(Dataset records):
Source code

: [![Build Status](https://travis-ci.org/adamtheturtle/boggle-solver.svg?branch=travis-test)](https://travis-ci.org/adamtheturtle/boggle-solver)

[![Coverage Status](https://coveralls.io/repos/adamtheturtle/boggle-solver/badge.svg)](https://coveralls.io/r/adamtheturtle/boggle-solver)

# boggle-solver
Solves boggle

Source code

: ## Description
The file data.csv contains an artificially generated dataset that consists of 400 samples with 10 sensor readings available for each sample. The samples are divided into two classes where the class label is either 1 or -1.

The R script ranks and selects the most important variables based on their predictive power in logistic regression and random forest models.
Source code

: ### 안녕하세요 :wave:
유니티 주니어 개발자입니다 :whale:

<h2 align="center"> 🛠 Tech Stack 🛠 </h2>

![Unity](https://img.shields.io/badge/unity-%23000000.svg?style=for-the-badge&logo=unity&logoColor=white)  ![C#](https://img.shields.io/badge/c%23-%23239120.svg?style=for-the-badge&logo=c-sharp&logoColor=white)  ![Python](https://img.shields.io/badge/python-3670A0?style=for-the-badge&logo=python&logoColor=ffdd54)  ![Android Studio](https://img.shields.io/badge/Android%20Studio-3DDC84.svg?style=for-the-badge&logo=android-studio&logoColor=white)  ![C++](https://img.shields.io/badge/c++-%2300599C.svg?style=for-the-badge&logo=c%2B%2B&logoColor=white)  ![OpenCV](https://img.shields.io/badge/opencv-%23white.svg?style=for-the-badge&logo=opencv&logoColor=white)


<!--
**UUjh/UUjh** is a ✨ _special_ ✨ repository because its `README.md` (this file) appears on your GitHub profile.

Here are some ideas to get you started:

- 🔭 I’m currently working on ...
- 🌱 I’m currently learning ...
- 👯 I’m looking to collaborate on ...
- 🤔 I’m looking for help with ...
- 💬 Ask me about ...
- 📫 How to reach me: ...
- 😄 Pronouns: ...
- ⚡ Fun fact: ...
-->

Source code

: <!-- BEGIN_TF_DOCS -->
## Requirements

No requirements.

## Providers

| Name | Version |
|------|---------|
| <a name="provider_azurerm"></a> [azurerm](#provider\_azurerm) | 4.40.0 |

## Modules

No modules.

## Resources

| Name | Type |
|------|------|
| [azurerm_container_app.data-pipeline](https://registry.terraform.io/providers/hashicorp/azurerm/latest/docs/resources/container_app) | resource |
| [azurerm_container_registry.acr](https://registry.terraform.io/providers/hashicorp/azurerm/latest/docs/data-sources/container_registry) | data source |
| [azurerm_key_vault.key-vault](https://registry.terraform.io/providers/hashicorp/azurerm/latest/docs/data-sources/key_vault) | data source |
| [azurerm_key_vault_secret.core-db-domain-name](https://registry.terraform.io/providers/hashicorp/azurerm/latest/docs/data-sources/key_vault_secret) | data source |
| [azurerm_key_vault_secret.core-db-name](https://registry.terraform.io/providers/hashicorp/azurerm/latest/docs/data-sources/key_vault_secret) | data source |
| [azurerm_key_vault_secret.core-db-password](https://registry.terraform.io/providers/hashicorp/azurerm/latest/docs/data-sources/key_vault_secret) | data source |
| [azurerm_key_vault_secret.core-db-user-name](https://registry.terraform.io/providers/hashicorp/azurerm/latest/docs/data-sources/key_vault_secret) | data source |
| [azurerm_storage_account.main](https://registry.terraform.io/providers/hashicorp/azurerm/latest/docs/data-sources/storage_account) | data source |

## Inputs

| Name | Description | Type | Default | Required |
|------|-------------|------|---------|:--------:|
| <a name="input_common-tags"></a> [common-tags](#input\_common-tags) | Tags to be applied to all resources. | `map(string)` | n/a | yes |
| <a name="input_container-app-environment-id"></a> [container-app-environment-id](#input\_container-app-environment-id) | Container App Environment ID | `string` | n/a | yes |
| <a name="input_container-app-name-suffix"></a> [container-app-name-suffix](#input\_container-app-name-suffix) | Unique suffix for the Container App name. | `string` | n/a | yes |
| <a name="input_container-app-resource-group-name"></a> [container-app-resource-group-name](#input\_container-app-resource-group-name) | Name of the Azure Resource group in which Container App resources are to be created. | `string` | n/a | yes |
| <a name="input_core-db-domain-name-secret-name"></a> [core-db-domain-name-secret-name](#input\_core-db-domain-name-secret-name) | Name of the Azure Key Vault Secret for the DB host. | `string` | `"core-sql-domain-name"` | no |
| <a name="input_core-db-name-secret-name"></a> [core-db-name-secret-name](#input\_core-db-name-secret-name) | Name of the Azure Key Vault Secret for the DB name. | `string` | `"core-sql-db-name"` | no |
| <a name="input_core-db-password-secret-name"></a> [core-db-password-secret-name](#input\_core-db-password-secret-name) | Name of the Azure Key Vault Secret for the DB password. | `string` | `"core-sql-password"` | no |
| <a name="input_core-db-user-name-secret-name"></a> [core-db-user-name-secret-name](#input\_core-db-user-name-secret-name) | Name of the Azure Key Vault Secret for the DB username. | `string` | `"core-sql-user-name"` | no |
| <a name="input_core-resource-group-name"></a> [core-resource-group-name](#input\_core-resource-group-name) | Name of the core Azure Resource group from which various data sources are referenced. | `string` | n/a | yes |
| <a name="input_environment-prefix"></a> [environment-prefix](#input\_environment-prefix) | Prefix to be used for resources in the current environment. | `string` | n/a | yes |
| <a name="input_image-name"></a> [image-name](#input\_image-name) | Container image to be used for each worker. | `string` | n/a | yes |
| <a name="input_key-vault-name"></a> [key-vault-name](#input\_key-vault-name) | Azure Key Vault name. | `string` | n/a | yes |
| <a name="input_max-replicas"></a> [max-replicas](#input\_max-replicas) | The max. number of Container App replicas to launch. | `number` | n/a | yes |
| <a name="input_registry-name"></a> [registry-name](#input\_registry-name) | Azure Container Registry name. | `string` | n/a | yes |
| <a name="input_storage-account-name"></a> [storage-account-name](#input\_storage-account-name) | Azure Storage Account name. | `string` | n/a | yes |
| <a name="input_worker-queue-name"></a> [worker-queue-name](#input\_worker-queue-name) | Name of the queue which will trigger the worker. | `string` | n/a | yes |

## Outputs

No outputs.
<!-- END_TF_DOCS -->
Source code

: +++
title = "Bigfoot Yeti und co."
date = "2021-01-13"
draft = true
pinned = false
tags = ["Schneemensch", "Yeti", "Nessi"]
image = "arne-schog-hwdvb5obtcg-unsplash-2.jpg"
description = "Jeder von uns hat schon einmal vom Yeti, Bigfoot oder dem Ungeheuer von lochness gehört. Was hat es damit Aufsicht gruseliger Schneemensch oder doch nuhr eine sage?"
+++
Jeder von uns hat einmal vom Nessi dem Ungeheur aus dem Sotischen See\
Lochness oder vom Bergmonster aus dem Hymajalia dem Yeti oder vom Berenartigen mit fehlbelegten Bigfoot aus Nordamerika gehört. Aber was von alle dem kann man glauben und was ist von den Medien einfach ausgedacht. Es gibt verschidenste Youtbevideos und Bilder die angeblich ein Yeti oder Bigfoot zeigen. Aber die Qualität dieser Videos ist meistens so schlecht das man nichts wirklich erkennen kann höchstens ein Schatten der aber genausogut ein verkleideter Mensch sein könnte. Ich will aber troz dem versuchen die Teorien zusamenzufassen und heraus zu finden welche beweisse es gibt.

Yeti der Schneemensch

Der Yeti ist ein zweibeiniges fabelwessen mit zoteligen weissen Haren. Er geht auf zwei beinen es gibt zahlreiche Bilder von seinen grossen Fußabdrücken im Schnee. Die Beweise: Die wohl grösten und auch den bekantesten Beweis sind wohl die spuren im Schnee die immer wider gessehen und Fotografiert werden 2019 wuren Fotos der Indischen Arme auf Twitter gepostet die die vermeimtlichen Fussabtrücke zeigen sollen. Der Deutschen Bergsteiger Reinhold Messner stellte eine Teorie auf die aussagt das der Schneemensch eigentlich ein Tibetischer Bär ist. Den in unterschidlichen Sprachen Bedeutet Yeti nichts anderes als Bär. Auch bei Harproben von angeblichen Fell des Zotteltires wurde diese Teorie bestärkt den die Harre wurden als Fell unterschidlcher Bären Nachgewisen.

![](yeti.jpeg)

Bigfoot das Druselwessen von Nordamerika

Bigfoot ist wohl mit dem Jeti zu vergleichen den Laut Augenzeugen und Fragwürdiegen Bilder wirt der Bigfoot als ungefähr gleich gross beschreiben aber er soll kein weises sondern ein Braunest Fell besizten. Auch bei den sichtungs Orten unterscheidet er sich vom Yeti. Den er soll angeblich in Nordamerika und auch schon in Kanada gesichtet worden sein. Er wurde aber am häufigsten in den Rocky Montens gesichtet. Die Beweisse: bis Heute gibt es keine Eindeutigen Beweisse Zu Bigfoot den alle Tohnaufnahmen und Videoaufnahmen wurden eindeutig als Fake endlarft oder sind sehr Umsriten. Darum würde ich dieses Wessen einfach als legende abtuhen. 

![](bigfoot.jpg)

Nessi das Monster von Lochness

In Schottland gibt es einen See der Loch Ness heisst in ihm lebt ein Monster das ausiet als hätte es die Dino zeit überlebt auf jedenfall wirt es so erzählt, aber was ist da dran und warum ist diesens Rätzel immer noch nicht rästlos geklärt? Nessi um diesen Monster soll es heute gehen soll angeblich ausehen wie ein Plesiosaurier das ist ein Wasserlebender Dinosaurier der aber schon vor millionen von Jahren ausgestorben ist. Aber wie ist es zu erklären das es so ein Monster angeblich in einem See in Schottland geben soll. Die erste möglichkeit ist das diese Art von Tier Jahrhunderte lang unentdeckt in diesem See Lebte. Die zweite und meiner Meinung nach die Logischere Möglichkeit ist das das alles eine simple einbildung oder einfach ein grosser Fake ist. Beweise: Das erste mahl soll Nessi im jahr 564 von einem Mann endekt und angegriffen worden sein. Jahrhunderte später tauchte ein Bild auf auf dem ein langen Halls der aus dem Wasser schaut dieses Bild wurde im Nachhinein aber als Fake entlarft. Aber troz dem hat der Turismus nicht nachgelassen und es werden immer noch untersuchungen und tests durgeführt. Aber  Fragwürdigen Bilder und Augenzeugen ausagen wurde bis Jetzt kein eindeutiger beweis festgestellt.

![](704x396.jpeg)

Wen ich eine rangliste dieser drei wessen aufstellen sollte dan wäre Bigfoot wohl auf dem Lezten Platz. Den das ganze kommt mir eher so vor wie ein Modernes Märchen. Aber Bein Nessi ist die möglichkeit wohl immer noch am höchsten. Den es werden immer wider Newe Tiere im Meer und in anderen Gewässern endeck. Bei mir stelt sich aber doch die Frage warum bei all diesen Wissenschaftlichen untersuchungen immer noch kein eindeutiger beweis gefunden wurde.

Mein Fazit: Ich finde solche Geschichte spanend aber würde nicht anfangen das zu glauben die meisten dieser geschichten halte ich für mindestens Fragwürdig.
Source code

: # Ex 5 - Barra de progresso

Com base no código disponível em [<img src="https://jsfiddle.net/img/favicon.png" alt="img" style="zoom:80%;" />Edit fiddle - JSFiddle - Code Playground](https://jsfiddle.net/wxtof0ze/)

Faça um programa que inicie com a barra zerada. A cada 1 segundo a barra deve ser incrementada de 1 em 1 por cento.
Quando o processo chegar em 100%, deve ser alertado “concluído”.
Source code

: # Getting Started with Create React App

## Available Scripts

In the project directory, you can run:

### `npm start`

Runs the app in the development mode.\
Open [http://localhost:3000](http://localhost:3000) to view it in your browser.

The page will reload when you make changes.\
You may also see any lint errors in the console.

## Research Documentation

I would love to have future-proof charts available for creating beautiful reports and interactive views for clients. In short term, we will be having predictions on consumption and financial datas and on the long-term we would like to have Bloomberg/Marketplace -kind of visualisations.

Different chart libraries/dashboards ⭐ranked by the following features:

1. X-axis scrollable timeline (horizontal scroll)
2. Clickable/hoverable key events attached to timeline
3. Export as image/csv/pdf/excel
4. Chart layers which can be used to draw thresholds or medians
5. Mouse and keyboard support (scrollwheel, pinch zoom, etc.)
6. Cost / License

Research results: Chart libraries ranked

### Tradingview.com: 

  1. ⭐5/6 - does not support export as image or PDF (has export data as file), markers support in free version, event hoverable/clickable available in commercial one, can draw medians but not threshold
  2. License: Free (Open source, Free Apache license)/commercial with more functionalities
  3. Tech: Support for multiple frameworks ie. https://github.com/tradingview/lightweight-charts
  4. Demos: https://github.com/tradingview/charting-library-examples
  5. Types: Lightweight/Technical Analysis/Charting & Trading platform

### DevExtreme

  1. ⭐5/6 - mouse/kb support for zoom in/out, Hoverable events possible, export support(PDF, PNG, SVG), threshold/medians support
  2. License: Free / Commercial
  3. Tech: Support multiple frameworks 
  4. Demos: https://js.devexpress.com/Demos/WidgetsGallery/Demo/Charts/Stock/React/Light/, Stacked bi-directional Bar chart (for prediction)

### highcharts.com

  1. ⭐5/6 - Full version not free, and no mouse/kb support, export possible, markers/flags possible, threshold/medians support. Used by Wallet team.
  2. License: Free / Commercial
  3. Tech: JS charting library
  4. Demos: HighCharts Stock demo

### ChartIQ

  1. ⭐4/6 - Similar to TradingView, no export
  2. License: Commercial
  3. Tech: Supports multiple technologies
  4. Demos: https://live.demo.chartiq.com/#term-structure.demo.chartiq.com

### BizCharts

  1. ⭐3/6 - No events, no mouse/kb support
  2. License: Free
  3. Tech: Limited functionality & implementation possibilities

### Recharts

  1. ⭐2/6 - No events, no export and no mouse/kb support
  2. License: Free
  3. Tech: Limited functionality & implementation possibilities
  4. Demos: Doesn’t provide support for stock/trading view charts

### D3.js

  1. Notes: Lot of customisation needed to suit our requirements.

(TASK PROMPT): The line with "Stack 🛠 </h2>" marks the end; reproduce exactly every line from the start of the entries up to it, that line included.

(REPLY):
Source code

: [![Build Status](https://travis-ci.org/adamtheturtle/boggle-solver.svg?branch=travis-test)](https://travis-ci.org/adamtheturtle/boggle-solver)

[![Coverage Status](https://coveralls.io/repos/adamtheturtle/boggle-solver/badge.svg)](https://coveralls.io/r/adamtheturtle/boggle-solver)

# boggle-solver
Solves boggle

Source code

: ## Description
The file data.csv contains an artificially generated dataset that consists of 400 samples with 10 sensor readings available for each sample. The samples are divided into two classes where the class label is either 1 or -1.

The R script ranks and selects the most important variables based on their predictive power in logistic regression and random forest models.
Source code

: ### 안녕하세요 :wave:
유니티 주니어 개발자입니다 :whale:

<h2 align="center"> 🛠 Tech Stack 🛠 </h2>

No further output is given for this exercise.